That conclusion may seem exaggerated, but other cities that have restricted taxicab availability have had that kind of result. It’s simple economics. Drivers focus on fares that generate the highest return, and their ability to do so will increase as competition becomes more limited.
Medallions are metal plates issued to vehicles authorized to operate as taxis. Medallions have been around for decades in some cities and were widely adopted during the 1930s as an attempt to limit competition from new cab companies.
The big winners in a medallion system are large existing companies. Once medallion systems are put in place and the supply is restricted, as the D.C. ordinance explicitly aims to do, the price of medallions goes through the roof. In New York, medallions sell for upward of $600,000. The going price in Boston is $400,000. Even in small taxi markets such as Columbus, Ohio and Minneapolis, taxi medallions and licenses have sold for more than $25,000.
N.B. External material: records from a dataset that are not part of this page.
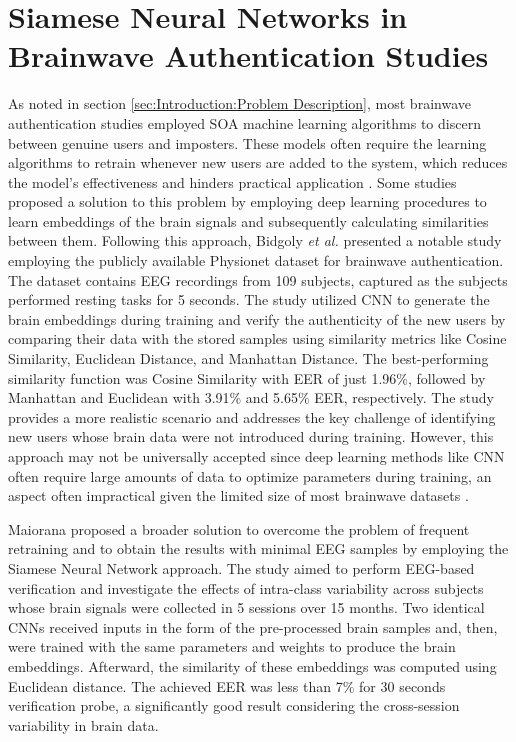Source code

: \section{Siamese Neural Networks in Brainwave Authentication Studies}
\label{sec:Related Work:Siamese Neural Networks in Brainwave Authentication Studies}
   As noted in section \ref{sec:Introduction:Problem Description}, most brainwave authentication studies employed SOA machine learning algorithms to discern between genuine users and imposters. These models often require the learning algorithms to retrain whenever new users are added to the system, which reduces the model's effectiveness and hinders practical application \cite{fallahi2023brainnet}. 
    Some studies proposed a solution to this problem by employing deep learning procedures to learn embeddings of the brain signals and subsequently calculating similarities between them. Following this approach, Bidgoly \textit{et al.} \cite{bidgoly2022towards} presented a notable study employing the publicly available Physionet dataset \cite{Phsionet} for brainwave authentication. The dataset contains EEG recordings from 109 subjects, captured as the subjects performed resting tasks for 5 seconds. The study utilized CNN to generate the brain embeddings during training and verify the authenticity of the new users by comparing their data with the stored samples using similarity metrics like Cosine Similarity, Euclidean Distance, and Manhattan Distance.
    The best-performing similarity function was Cosine Similarity with EER of just 1.96$\%$, followed by Manhattan and Euclidean with 3.91$\%$ and 5.65$\%$ EER, respectively. The study provides a more realistic scenario and addresses the key challenge of identifying new users whose brain data were not introduced during training. However, this approach may not be universally accepted since deep learning methods like CNN often require large amounts of data to optimize parameters during training, an aspect often impractical given the limited size of most brainwave datasets \cite{lotte2018review}.
    \smallskip
    
    Maiorana \cite{maiorana2019eeg} proposed a broader solution to overcome the problem of frequent retraining and to obtain the results with minimal EEG samples by employing the Siamese Neural Network approach. The study aimed to perform EEG-based verification and investigate the effects of intra-class variability across subjects whose brain signals were collected in 5 sessions over 15 months. Two identical CNNs received inputs in the form of the pre-processed brain samples and, then, were trained with the same parameters and weights to produce the brain embeddings. Afterward, the similarity of these embeddings was computed using Euclidean distance. The achieved EER was less than 7$\%$ for 30 seconds verification probe, a significantly good result considering the cross-session variability in brain data.
    \smallskip
    
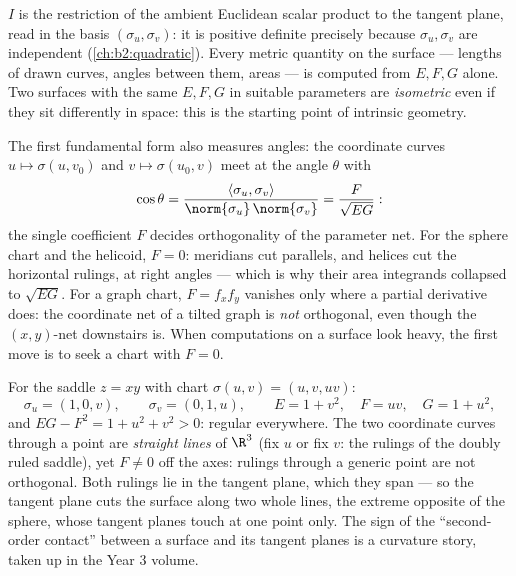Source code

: \begin{remark}
$I$ is the restriction of the ambient Euclidean scalar product to
the tangent plane, read in the basis $(\sigma_u, \sigma_v)$: it is
positive definite precisely because $\sigma_u, \sigma_v$ are
independent (\cref{ch:b2:quadratic}). Every metric quantity on the
surface --- lengths of drawn curves, angles between them, areas ---
is computed from $E, F, G$ alone. Two surfaces with the same $E,
F, G$ in suitable parameters are \emph{isometric} even if they sit
differently in space: this is the starting point of intrinsic
geometry.
\end{remark}

\begin{example}\label{ex:b2:surfaces:coordangle}
The first fundamental form also measures angles: the
coordinate curves $u \mapsto \sigma(u, v_0)$ and $v \mapsto
\sigma(u_0, v)$ meet at the angle $\theta$ with
\[
\cos\theta = \frac{\langle\sigma_u,
\sigma_v\rangle}{\norm{\sigma_u}\,\norm{\sigma_v}}
= \frac{F}{\sqrt{EG}} :
\]
the single coefficient $F$ decides orthogonality of the
parameter net. For the sphere chart and the helicoid, $F =
0$: meridians cut parallels, and helices cut the horizontal
rulings, at right angles --- which is why their area
integrands collapsed to $\sqrt{EG}$. For a graph chart,
$F = f_xf_y$ vanishes only where a partial derivative does:
the coordinate net of a tilted graph is \emph{not}
orthogonal, even though the $(x, y)$-net downstairs is. When
computations on a surface look heavy, the first move is to
seek a chart with $F = 0$.
\end{example}

\begin{example}\label{ex:b2:surfaces:saddlechart}
For the saddle $z = xy$ with chart $\sigma(u, v) = (u, v,
uv)$:
\[
\sigma_u = (1, 0, v), \qquad \sigma_v = (0, 1, u),
\qquad
E = 1 + v^2, \quad F = uv, \quad G = 1 + u^2 ,
\]
and $EG - F^2 = 1 + u^2 + v^2 > 0$: regular everywhere. The
two coordinate curves through a point are \emph{straight
lines} of $\R^3$ (fix $u$ or fix $v$: the rulings of the
doubly ruled saddle), yet $F \neq 0$ off the axes: rulings
through a generic point are not orthogonal. Both rulings lie
in the tangent plane, which they span --- so the tangent
plane cuts the surface along two whole lines, the extreme
opposite of the sphere, whose tangent planes touch at one
point only. The sign of the ``second-order contact'' between
a surface and its tangent planes is a curvature story,
taken up in the Year 3 volume.
\end{example}

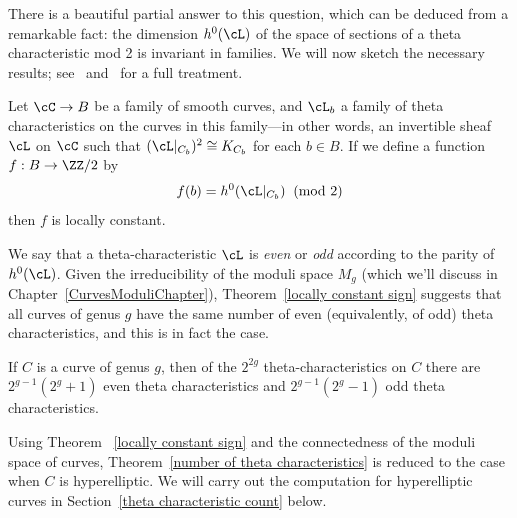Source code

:  There is a beautiful partial answer to this question, which can be deduced from a remarkable fact: the dimension $h^0(\cL)$ of the space of sections of a theta characteristic mod 2 is invariant in families.
We will now
sketch the necessary results; see~\cite{MumfordPaper} and~\cite{JHPaper} for a full treatment.

 \begin{theorem}\label{locally constant sign} Let $\cC \to B$ be a family of smooth curves, and $\cL_b$ a family of theta characteristics on the curves in this family---in other words, an invertible sheaf $\cL$ on $\cC$ such that $(\cL|_{C_b})^2 \cong K_{C_b}$ for each $b \in B$. If we define a function $f : B \to \ZZ/2$  by
 $$
 f(b) = h^0(\cL|_{C_b}) \;  \; (\text{mod } 2)
 $$
then $f$ is locally constant.
\end{theorem}

We say that a theta-characteristic $\cL$ is \emph{even} or \emph{odd} according to the parity of $h^0(\cL)$. Given the irreducibility of the moduli space $M_g$ (which we'll discuss in Chapter~\ref{CurvesModuliChapter}),  Theorem~\ref{locally constant sign} suggests that all curves of genus $g$ have the same number of even (equivalently, of odd) theta characteristics, and this is in fact the case. 

\begin{theorem}\label{number of theta characteristics}
If $C$ is a curve of genus $g$, then of the $2^{2g}$ theta-characteristics on $C$ there are $2^{g-1}(2^g + 1)$ even theta characteristics and $2^{g-1}(2^g-1)$ odd theta characteristics.
\end{theorem}

Using Theorem ~\ref{locally constant sign} and the connectedness of the moduli space of curves, 
Theorem~\ref{number of theta characteristics} is reduced to the case when $C$ is hyperelliptic. We will carry out the computation for hyperelliptic curves in Section~\ref{theta characteristic count} below.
The average wage for a taxi driver in the D.C. metropolitan area hovers around $32,000 per year, and a medallion system would quickly squeeze out the little guy. These workers can have trouble making ends meet as it is, and start-up entrepreneurs are easily overwhelmed by the challenge of getting the hundreds of thousands of dollars needed just to buy a plate giving them permission to drive. As a result, medallions essentially relegate drivers to working for a big cab company. Rather than funnel revenue into buying (or upgrading) their vehicles, these drivers shell out thousands of dollars each year in leases to medallion owners.
Meanwhile, the big cab companies lock in their dominant position by borrowing to buy up more medallions, making it virtually impossible for a company to start from scratch. Indeed, the initial deal proposed in the District’s ordinance is pretty sweet. If you’re a company that has been around for 30 years or more, you will have to pay an initial price of $500 for an unrestricted medallion. If you’re a company younger than 20, the cost will be $5,000.
That creates some fast revenue for the city, but the real benefit would accrue to the cab companies after the initial sale because the ordinance creates an instant shortage by limiting the number of medallions to 4,000 (in a city with 10,672 licensed cabdrivers and 116 licensed companies). This virtually guarantees a black market for medallions and huge increases in price.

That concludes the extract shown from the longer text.